Facebook is now asking you about your relationship, and more importantly, allowing others to ask you about your relationship. Facebook is sidling up to you at a bus stop, when you're minding your own business, and starting a conversation with a laboured, "So…" Facebook is inquiring whether you come here often, except it already knows you do, because all of your activity has a time stamp.
For its next trick, the social media behemoth is testing out a new function to allow users to "ask" others about their relationship status,
Gizmodo reports, as long as their status is set to private or undisclosed. You might think omitting this information is a clear sign that you'd rather not share it with the world; but Facebook sees it as the green light to allow people to ask, so, like, what's going on with that?
For a while now, Mark Zuckerberg has prompted users to fill in certain information on their profile page, which may have been left blank. He wants to know your hometown, and where you went to university. Openly encouraging users to pester other people, however, is a new development. It's clear that Facebook is looking to cash in on the success of Tinder and Down (formerly known as Bang With Friends), the Facebook add-on which encouraged casual campus hook-ups. Online dating is big business. Sex sells. Facebook has always been a part of sniffing out potential beaus, but has never explicitly before tried to get in on the action, like a winking waiter lingering a little too long on a first date. Of course, the data collected on the reasons behind individuals' relationship status will also be very useful to Facebook and its advertisers.
Essentially, this is Bridget Jones' worst nightmare.
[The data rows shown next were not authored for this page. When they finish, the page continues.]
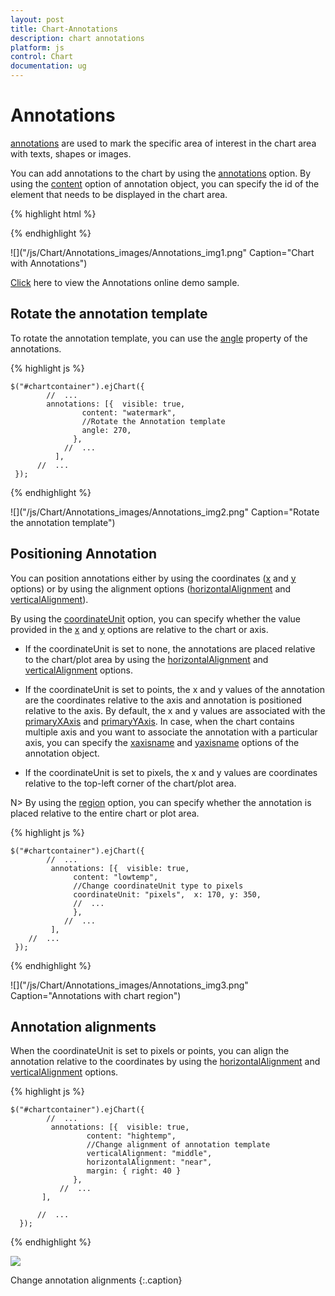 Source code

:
 ```yaml
---
layout: post
title: Chart-Annotations
description: chart annotations
platform: js
control: Chart
documentation: ug
---
```


# Annotations

[annotations](../api/ejchart#members:annotations) are used to mark the specific area of interest in the chart area with texts, shapes or images. 

You can add annotations to the chart by using the [annotations](../api/ejchart#members:annotations) option. By using the [content](../api/ejchart#members:annotations-content) option of annotation object, you can specify the id of the element that needs to be displayed in the chart area.

{% highlight html %}

<body>
  <div id="chartcontainer"></div> 
              
  <div id= "watermark" style="font-size:100px; display:none">2014</div>
  <script>
   $("#chartcontainer").ejChart({

            //  ...
            annotations: [
                //Add Annotation content here
	 { visible: true, content: "watermark", opacity: 0.2, region: "series" }
                           //  ...
           ],             
        //  ...
   });
  </script>
</body>


{% endhighlight %}


![]("/js/Chart/Annotations_images/Annotations_img1.png" Caption="Chart with Annotations")

[Click](http://js.syncfusion.com/demos/web/#!/azure/chart/chartcustomization/annotations) here to view the Annotations online demo sample.


## Rotate the annotation template

To rotate the annotation template, you can use the [angle](../api/ejchart#members:annotations-angle) property of the annotations. 

{% highlight js %}


    $("#chartcontainer").ejChart({
            //  ...
            annotations: [{  visible: true, 
                    content: "watermark", 
                    //Rotate the Annotation template
                    angle: 270,
                  },
                //  ...
              ],             
          //  ...
     });


{% endhighlight %}


![]("/js/Chart/Annotations_images/Annotations_img2.png" Caption="Rotate the annotation template")

## Positioning Annotation

You can position annotations either by using the coordinates ([x](../api/ejchart#members:annotations-x) and [y](../api/ejchart#members:annotations-y) options) or by using the alignment options ([horizontalAlignment](../api/ejchart#members:annotations-horizontalalignment) and [verticalAlignment](../api/ejchart#members:annotations-verticalalignment)).

By using the [coordinateUnit](../api/ejchart#members:annotations-coordinateunit) option, you can specify whether the value provided in the [x](../api/ejchart#members:annotations-x) and [y](../api/ejchart#members:annotations-y) options are relative to the chart or axis.

* If the coordinateUnit is set to none, the annotations are placed relative to the chart/plot area by using the [horizontalAlignment](../api/ejchart#members:annotations-horizontalalignment) and [verticalAlignment](../api/ejchart#members:annotations-verticalalignment) options.

* If the coordinateUnit is set to points, the x and y values of the annotation are the coordinates relative to the axis and annotation is positioned relative to the axis. By default, the x and y values are associated with the [primaryXAxis](../api/ejchart#members:annotations-primaryxaxis) and [primaryYAxis](../api/ejchart#members:annotations-primaryyaxis). In case, when the chart contains multiple axis and you want to associate the annotation with a particular axis, you can specify the [xaxisname](../api/ejchart#members:annotations-xaxisname) and [yaxisname](../api/ejchart#members:annotations-yaxisname) options of the annotation object.

* If the coordinateUnit is set to pixels, the x and y values are coordinates relative to the top-left corner of the chart/plot area.   

N> By using the [region](../api/ejchart#members:annotations-region) option, you can specify whether the annotation is placed relative to the entire chart or plot area.

{% highlight js %}


    $("#chartcontainer").ejChart({
            //  ...
             annotations: [{  visible: true, 
                  content: "lowtemp", 
                  //Change coordinateUnit type to pixels
                  coordinateUnit: "pixels",  x: 170, y: 350,   
                  //  ...
                  },
                //  ...
             ],  
        //  ...
     });


{% endhighlight %}


![]("/js/Chart/Annotations_images/Annotations_img3.png" Caption="Annotations with chart region")


## Annotation alignments

When the coordinateUnit is set to pixels or points, you can align the annotation relative to the coordinates by using the [horizontalAlignment](../api/ejchart#members:annotations-horizontalalignment) and [verticalAlignment](../api/ejchart#members:annotations-verticalalignment) options. 

{% highlight js %}


    $("#chartcontainer").ejChart({
            //  ...
             annotations: [{  visible: true, 
                     content: "hightemp", 
                     //Change alignment of annotation template
                     verticalAlignment: "middle",
                     horizontalAlignment: "near",
                     margin: { right: 40 }                          
                  },                                
               //  ...
           ],             

          //  ...
      });


{% endhighlight %}


![]("/js/Chart/Annotations_images/Annotations_img4.png")

Change annotation alignments
{:.caption}
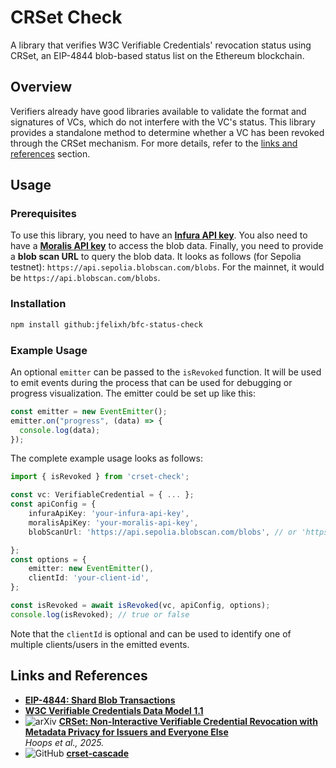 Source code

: # CRSet Check

A library that verifies W3C Verifiable Credentials' revocation status using CRSet, an EIP-4844 blob-based status list on the Ethereum blockchain.

## Overview

Verifiers already have good libraries available to validate the format and signatures of VCs, which do not interfere with the VC's status. This library provides a standalone method to determine whether a VC has been revoked through the CRSet mechanism. For more details, refer to the [links and references](#links-and-references) section.

## Usage

### Prerequisites

To use this library, you need to have an **[Infura API key](https://support.infura.io/account/api-keys/create-new-key)**. You also need to have a **[Moralis API key](https://docs.moralis.com/2.0/web3-data-api/evm/get-your-api-key)** to access the blob data. Finally, you need to provide a **blob scan URL** to query the blob data. It looks as follows (for Sepolia testnet): `https://api.sepolia.blobscan.com/blobs`. For the mainnet, it would be `https://api.blobscan.com/blobs`.

### Installation

```bash
npm install github:jfelixh/bfc-status-check
```

### Example Usage

An optional `emitter` can be passed to the `isRevoked` function. It will be used to emit events during the process that can be used for debugging or progress visualization. The emitter could be set up like this:

```typescript
const emitter = new EventEmitter();
emitter.on("progress", (data) => {
  console.log(data);
});
```

The complete example usage looks as follows:

```typescript
import { isRevoked } from 'crset-check';

const vc: VerifiableCredential = { ... };
const apiConfig = {
    infuraApiKey: 'your-infura-api-key',
    moralisApiKey: 'your-moralis-api-key',
    blobScanUrl: 'https://api.sepolia.blobscan.com/blobs', // or 'https://api.blobscan.com/blobs'

};
const options = {
    emitter: new EventEmitter(),
    clientId: 'your-client-id',
};

const isRevoked = await isRevoked(vc, apiConfig, options);
console.log(isRevoked); // true or false
```

Note that the `clientId` is optional and can be used to identify one of multiple clients/users in the emitted events.

## Links and References

- **[EIP-4844: Shard Blob Transactions](https://eips.ethereum.org/EIPS/eip-4844)**
- **[W3C Verifiable Credentials Data Model 1.1](https://www.w3.org/TR/vc-data-model/)**
- ![arXiv](https://img.shields.io/badge/arXiv-2501.17089-b31b1b.svg)
  **[CRSet: Non-Interactive Verifiable Credential Revocation with Metadata Privacy for Issuers and Everyone Else](https://arxiv.org/abs/2501.17089)**  
  _Hoops et al., 2025._
- ![GitHub](https://img.shields.io/badge/GitHub-padded--bloom--filter--cascade-blue?logo=github)
  **[crset-cascade](https://github.com/jfelixh/crset-cascade/)**
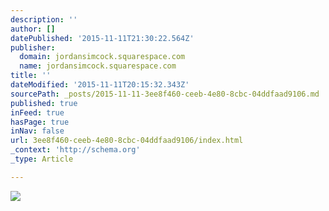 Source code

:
 ```yaml
---
description: ''
author: []
datePublished: '2015-11-11T21:30:22.564Z'
publisher:
  domain: jordansimcock.squarespace.com
  name: jordansimcock.squarespace.com
title: ''
dateModified: '2015-11-11T20:15:32.343Z'
sourcePath: _posts/2015-11-11-3ee8f460-ceeb-4e80-8cbc-04ddfaad9106.md
published: true
inFeed: true
hasPage: true
inNav: false
url: 3ee8f460-ceeb-4e80-8cbc-04ddfaad9106/index.html
_context: 'http://schema.org'
_type: Article

---
```

![](https://static1.squarespace.com/static/53a555fde4b04b8d93b0249c/53a55c3de4b0b7aebb4fe573/54888f79e4b0f03c94e1f047/1435600715808/IMG_6473.JPG?format=2500w) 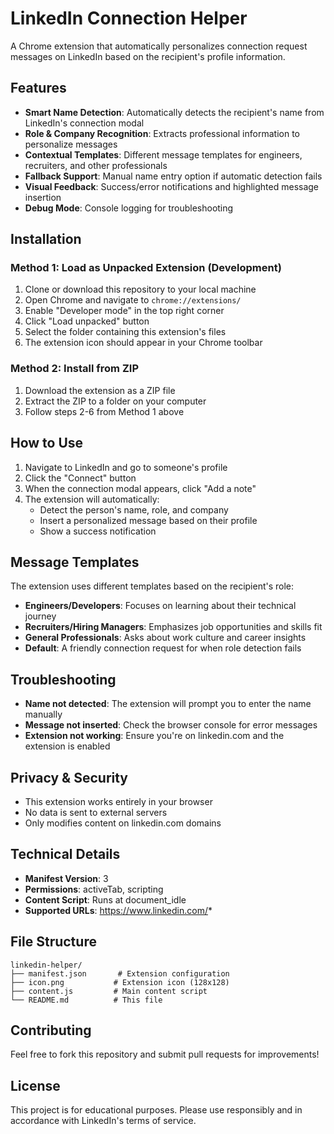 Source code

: # LinkedIn Connection Helper

A Chrome extension that automatically personalizes connection request messages on LinkedIn based on the recipient's profile information.

## Features

- **Smart Name Detection**: Automatically detects the recipient's name from LinkedIn's connection modal
- **Role & Company Recognition**: Extracts professional information to personalize messages
- **Contextual Templates**: Different message templates for engineers, recruiters, and other professionals
- **Fallback Support**: Manual name entry option if automatic detection fails
- **Visual Feedback**: Success/error notifications and highlighted message insertion
- **Debug Mode**: Console logging for troubleshooting

## Installation

### Method 1: Load as Unpacked Extension (Development)

1. Clone or download this repository to your local machine
2. Open Chrome and navigate to `chrome://extensions/`
3. Enable "Developer mode" in the top right corner
4. Click "Load unpacked" button
5. Select the folder containing this extension's files
6. The extension icon should appear in your Chrome toolbar

### Method 2: Install from ZIP

1. Download the extension as a ZIP file
2. Extract the ZIP to a folder on your computer
3. Follow steps 2-6 from Method 1 above

## How to Use

1. Navigate to LinkedIn and go to someone's profile
2. Click the "Connect" button
3. When the connection modal appears, click "Add a note"
4. The extension will automatically:
   - Detect the person's name, role, and company
   - Insert a personalized message based on their profile
   - Show a success notification

## Message Templates

The extension uses different templates based on the recipient's role:

- **Engineers/Developers**: Focuses on learning about their technical journey
- **Recruiters/Hiring Managers**: Emphasizes job opportunities and skills fit
- **General Professionals**: Asks about work culture and career insights
- **Default**: A friendly connection request for when role detection fails

## Troubleshooting

- **Name not detected**: The extension will prompt you to enter the name manually
- **Message not inserted**: Check the browser console for error messages
- **Extension not working**: Ensure you're on linkedin.com and the extension is enabled

## Privacy & Security

- This extension works entirely in your browser
- No data is sent to external servers
- Only modifies content on linkedin.com domains

## Technical Details

- **Manifest Version**: 3
- **Permissions**: activeTab, scripting
- **Content Script**: Runs at document_idle
- **Supported URLs**: https://www.linkedin.com/*

## File Structure

```
linkedin-helper/
├── manifest.json       # Extension configuration
├── icon.png           # Extension icon (128x128)
├── content.js         # Main content script
└── README.md          # This file
```

## Contributing

Feel free to fork this repository and submit pull requests for improvements!

## License

This project is for educational purposes. Please use responsibly and in accordance with LinkedIn's terms of service. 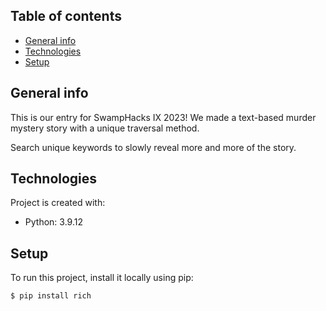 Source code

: ## Table of contents
* [General info](#general-info)
* [Technologies](#technologies)
* [Setup](#setup)

## General info
This is our entry for SwampHacks IX 2023! We made a text-based murder mystery story with a unique traversal method.

Search unique keywords to slowly reveal more and more of the story. 
    
## Technologies
Project is created with:
* Python: 3.9.12


## Setup
To run this project, install it locally using pip:

```
$ pip install rich
``` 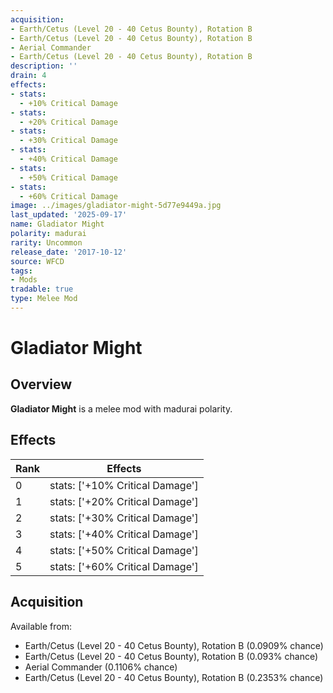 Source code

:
 ```yaml
---
acquisition:
- Earth/Cetus (Level 20 - 40 Cetus Bounty), Rotation B
- Earth/Cetus (Level 20 - 40 Cetus Bounty), Rotation B
- Aerial Commander
- Earth/Cetus (Level 20 - 40 Cetus Bounty), Rotation B
description: ''
drain: 4
effects:
- stats:
  - +10% Critical Damage
- stats:
  - +20% Critical Damage
- stats:
  - +30% Critical Damage
- stats:
  - +40% Critical Damage
- stats:
  - +50% Critical Damage
- stats:
  - +60% Critical Damage
image: ../images/gladiator-might-5d77e9449a.jpg
last_updated: '2025-09-17'
name: Gladiator Might
polarity: madurai
rarity: Uncommon
release_date: '2017-10-12'
source: WFCD
tags:
- Mods
tradable: true
type: Melee Mod
---
```


# Gladiator Might

## Overview

**Gladiator Might** is a melee mod with madurai polarity.

## Effects

| Rank | Effects |
|------|----------|
| 0 | stats: ['+10% Critical Damage'] |
| 1 | stats: ['+20% Critical Damage'] |
| 2 | stats: ['+30% Critical Damage'] |
| 3 | stats: ['+40% Critical Damage'] |
| 4 | stats: ['+50% Critical Damage'] |
| 5 | stats: ['+60% Critical Damage'] |

## Acquisition

Available from:
- Earth/Cetus (Level 20 - 40 Cetus Bounty), Rotation B (0.0909% chance)
- Earth/Cetus (Level 20 - 40 Cetus Bounty), Rotation B (0.093% chance)
- Aerial Commander (0.1106% chance)
- Earth/Cetus (Level 20 - 40 Cetus Bounty), Rotation B (0.2353% chance)


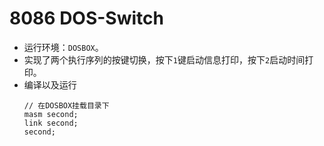 # 8086 DOS-Switch
- 运行环境：`DOSBOX`。
- 实现了两个执行序列的按键切换，按下`1`键启动信息打印，按下`2`启动时间打印。
- 编译以及运行
    ```
    // 在DOSBOX挂载目录下
    masm second;
    link second;
    second;
    ```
Pre-internet, the worst thing about being single was enduring distant relatives pointing out your singleness. Or a Saturday night spent listening to the tumbleweed roll through your empty womb. Or your mum asking why a handsome young man like you didn't have a girlfriend. And then asking whether you were gay.
The worst thing about being married was watching with envy as your single, childless friends got to disco-hop across sticky nightclub floors. The worst thing about being in a civil partnership was longing to be in a same-sex marriage. The worst thing about being in an open relationship was, well, everything about being in an open relationship.
Now, the worst thing about all of these things is that people have the option, should they want to, to ask you about it.